>>>>

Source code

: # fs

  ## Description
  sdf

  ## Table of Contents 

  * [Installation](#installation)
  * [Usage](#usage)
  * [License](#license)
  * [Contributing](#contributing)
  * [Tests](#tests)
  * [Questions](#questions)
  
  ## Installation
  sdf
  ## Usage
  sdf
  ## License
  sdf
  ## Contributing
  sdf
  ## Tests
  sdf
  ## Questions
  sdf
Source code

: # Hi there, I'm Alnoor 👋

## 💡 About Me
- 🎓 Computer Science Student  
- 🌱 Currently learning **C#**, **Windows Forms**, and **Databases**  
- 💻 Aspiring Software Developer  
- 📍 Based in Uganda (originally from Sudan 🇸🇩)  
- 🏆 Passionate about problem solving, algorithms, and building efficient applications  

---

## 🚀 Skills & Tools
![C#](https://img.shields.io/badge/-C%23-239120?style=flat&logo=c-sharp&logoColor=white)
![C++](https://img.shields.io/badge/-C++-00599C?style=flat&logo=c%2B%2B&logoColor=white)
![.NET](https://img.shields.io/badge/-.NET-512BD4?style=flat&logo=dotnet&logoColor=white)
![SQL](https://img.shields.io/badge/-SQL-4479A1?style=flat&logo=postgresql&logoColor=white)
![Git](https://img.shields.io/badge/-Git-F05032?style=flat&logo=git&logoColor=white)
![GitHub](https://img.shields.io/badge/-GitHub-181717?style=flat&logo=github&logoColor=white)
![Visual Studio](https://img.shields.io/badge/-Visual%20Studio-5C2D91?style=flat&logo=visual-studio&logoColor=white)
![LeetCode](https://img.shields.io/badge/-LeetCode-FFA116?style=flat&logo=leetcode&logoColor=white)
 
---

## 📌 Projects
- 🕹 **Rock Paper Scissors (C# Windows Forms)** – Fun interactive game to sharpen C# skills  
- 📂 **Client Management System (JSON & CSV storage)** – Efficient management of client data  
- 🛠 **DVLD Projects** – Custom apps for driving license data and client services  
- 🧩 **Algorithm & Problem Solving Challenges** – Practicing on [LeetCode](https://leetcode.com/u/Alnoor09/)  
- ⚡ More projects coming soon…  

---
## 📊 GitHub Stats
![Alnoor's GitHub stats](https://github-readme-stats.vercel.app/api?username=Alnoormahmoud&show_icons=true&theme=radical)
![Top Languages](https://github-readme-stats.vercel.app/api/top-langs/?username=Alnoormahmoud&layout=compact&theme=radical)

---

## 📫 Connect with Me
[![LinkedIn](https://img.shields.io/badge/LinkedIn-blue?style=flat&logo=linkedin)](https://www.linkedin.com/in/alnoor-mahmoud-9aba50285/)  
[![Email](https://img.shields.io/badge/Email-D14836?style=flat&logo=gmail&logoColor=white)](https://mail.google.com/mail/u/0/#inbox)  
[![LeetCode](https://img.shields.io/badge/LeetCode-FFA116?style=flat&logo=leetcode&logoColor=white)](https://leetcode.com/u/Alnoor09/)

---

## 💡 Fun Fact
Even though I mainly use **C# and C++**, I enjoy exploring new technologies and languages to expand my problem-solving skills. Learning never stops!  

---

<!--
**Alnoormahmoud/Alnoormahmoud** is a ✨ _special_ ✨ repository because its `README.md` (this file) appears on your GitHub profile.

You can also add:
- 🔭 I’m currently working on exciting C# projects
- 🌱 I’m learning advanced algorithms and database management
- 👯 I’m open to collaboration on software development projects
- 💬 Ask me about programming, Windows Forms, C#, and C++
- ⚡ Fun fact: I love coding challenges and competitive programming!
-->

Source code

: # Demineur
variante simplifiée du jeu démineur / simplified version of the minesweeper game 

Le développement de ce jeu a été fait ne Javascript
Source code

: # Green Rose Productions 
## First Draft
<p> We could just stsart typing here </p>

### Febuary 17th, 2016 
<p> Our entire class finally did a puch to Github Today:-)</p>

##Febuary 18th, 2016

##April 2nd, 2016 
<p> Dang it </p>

<<<<

Exercise instructions
Please transcribe the lines from the one containing "<p> Our entire" through the last line of the records. Include both ends and nothing else.

Output of the task
<p> Our entire class finally did a puch to Github Today:-)</p>

##Febuary 18th, 2016

##April 2nd, 2016 
<p> Dang it </p>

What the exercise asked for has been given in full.